Why Is HTML Conversion So Hard?

Of maybe “why does MS Word suck so much” would be better.


I’m creating a bunch of stuff at work and am working off a script given to me to put in articles and activities. In one activity (for middle school age kids) it’s a mnemonics page that explains what they are and then gives the kids the chance to submit their own. Anyway, the word document has a section of the common mnemonics with the letters used highlighed. I had no desire to go and individually select a letter, bold it, find the next letter, etc, so I figured I’d just convert to HTML and copy and paste into the perl mason source file I was working in.


What a horrible, horrible mistake.


First of all, why can’t people create document->>HTML filters that don’t suck?


I tried in both word and Openoffice and neither gave me really satisfactory, “do it and you’re done” results.


The word source file for the text was 22k. Opening this up in Openoffice and selecting “save as webpage” resulted in a 4k HTML file. The file (here) contained minimul style information and only a couple of lines of CSS. The information within <HEAD> was only 12 lines. Most of the tags were sane but it seemed to put a lot of font color information in duplicate (why can’t filters be smart and realize that puting multiple “font black” tags around the same text is the same as putting only one around that text?). Some of the high bit characters were converted into garbage. So there’d still be some crap to get rid of, and I’d still have to go through and look for one or two stray characters every couple of lines and get rid of them.


Converting to HTML in word was just scary. While I saw their filters get better around the word 97-2000 era, they’ve gone back downhill. I realize that MS wants things to look just great and perfect and duplicate the look of the document itself but hey, it’s HTML! It’s not the word document anymore! Let it go!

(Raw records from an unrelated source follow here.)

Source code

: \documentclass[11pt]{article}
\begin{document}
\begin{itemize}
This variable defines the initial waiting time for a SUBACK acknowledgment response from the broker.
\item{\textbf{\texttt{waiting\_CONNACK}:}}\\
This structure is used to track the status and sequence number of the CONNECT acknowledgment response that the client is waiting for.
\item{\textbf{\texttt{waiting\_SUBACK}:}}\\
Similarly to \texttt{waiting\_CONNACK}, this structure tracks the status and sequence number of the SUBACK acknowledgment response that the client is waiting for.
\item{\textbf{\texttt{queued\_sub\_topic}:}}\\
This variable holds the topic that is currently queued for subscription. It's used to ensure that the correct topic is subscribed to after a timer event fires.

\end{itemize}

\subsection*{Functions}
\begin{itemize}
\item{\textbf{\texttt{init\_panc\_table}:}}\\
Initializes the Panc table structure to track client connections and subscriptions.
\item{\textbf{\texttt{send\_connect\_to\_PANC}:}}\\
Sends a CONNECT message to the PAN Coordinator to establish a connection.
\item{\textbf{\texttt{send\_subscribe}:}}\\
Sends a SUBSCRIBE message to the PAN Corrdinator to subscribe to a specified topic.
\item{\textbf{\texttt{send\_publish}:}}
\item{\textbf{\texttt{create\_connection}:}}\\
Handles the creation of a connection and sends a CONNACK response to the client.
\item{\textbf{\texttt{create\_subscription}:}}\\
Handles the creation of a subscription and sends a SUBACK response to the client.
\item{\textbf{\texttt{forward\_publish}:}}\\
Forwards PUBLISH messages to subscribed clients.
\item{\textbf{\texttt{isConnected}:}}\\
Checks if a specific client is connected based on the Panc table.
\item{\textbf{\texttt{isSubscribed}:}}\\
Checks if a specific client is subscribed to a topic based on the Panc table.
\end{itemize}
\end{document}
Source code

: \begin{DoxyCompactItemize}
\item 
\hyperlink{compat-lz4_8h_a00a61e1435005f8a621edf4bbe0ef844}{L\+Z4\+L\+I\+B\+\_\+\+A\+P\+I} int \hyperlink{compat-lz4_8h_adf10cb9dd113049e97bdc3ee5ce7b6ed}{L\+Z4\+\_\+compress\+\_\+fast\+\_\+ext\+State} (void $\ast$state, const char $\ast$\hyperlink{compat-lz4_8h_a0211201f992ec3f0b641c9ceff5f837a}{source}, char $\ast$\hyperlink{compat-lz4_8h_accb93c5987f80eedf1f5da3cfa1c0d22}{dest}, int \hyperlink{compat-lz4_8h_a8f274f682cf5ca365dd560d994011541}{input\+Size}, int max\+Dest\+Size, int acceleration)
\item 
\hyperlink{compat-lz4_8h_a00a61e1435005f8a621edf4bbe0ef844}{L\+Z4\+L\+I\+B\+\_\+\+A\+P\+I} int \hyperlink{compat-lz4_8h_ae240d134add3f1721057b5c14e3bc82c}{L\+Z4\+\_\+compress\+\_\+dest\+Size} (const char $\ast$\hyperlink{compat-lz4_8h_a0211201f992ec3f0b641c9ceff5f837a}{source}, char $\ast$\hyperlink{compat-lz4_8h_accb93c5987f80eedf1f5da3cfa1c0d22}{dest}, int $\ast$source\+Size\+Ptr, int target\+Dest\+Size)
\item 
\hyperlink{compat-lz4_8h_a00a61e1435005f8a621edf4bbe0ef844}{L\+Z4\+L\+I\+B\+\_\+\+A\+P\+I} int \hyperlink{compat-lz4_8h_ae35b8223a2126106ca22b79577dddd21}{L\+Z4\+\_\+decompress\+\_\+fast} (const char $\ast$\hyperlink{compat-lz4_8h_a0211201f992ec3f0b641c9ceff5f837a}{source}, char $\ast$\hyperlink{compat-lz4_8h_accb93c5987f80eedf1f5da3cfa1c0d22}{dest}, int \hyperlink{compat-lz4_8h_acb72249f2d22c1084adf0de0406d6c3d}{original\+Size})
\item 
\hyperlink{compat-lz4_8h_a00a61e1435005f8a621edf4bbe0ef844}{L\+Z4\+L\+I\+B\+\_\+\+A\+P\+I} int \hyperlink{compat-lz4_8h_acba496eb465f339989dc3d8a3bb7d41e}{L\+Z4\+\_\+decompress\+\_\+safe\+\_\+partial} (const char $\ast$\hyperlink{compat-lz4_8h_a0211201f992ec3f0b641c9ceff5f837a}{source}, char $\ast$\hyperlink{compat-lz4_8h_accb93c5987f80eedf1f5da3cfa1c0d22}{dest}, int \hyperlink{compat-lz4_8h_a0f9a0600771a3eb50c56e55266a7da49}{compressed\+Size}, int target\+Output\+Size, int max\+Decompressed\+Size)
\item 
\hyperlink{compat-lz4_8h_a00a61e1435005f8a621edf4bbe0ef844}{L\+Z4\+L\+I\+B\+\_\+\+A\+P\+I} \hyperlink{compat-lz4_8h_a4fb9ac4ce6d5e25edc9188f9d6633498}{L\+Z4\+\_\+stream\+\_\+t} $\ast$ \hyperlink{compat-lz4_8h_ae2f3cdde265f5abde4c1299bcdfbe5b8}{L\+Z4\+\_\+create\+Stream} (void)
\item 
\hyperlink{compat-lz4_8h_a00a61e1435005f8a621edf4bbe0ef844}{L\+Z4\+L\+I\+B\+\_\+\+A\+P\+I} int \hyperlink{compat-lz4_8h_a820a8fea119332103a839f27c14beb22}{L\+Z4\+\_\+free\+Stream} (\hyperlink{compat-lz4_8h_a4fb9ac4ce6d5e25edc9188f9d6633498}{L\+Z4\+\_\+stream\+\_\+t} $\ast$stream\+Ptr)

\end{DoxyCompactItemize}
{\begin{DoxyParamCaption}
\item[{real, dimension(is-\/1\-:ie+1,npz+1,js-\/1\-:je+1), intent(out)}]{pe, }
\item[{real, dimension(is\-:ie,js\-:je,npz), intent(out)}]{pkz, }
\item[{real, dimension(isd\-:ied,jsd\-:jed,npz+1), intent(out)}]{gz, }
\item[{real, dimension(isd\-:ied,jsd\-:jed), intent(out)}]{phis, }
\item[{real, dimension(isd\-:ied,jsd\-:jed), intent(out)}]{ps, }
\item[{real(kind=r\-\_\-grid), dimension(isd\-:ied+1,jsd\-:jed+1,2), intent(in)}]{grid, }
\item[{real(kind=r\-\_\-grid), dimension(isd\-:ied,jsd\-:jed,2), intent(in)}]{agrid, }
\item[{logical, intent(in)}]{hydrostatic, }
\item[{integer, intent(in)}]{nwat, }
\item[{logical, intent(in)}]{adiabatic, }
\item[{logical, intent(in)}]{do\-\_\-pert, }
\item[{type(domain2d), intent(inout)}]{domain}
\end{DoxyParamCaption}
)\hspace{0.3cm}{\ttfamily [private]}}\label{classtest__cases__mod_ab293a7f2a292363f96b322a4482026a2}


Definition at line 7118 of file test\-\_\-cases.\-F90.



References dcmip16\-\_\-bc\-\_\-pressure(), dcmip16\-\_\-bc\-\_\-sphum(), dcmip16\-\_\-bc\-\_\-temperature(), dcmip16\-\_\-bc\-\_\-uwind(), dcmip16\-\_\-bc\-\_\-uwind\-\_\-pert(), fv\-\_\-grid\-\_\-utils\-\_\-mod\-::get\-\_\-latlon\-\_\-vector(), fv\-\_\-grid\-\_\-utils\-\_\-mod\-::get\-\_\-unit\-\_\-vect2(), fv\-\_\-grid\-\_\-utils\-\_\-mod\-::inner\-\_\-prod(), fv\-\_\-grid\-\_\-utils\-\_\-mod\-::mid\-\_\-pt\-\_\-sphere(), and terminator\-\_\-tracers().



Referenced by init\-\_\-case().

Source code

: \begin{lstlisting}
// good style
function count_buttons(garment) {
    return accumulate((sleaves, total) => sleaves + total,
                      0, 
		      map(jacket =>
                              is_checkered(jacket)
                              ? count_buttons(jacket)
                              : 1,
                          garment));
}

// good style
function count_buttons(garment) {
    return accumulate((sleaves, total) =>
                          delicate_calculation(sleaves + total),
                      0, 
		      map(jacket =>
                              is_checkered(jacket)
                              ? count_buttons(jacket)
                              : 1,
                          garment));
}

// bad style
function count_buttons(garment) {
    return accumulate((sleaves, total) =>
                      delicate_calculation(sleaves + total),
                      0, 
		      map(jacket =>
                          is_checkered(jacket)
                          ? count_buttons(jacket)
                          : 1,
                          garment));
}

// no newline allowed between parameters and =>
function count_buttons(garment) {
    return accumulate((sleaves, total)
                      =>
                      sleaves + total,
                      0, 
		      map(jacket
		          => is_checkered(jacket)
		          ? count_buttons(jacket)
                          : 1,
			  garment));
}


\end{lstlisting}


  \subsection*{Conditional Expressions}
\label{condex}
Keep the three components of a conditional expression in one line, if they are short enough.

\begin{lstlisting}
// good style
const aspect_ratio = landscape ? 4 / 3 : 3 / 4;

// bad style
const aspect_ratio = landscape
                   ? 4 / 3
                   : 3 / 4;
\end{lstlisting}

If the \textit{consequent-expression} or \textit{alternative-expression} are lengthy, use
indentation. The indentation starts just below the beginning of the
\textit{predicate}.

The result of “save as html” in MS Word-XP was a 10k file (here). It consisted of 109 lines in <HEAD>, a third or so of it commented out XML data containing the author name, save dates, statistics information of lines, paragraphs, and so on). The rest of it was all CSS defining font information. The tags were sane and it looked like the high characters were replaced with their proper HTML equivilents, which is good, and the embedded font tags mentioned above seemed to be taken care of. However, instead of using <B> to bold words it used a <B> tag with style information in it, meaning each tag was 35 characters longer than needed. And while useless font tags were not used, it did seem to randomly enjoy throwing in font and style information around blank spaces, meaning that a blank line was not a simple <P> tag, but 40 characters of other crap.


The end result is that both files render pretty much exactly the same, except that one is 10k and one is 4.


I could have created the HTML file that I wanted by sitting down and typing it out, but like I said I’m lazy. However, I’m going to make a bet that my end result would have not been nearly as ugly, but far less fun to laugh at.


I just want a filter that when I say save to HTML it does what I want. Give me the choice of attributes to save. Maybe I want to save font face information, maybe I don’t. Maybe I care about bolding or not. Maybe I just want the table structure (oh gads, I don’t want to think what any sort of layout would have done). I want a blank line to be represented by a simple P tag and not 40 extra characters. I don’t want to have to spend time going through and fixing up the conversion and getting rid of other tags and getting rid of garbage characters. I want the computer to help me and not hinder me.


Update Completely forgot to link to this page where James rants about similar things.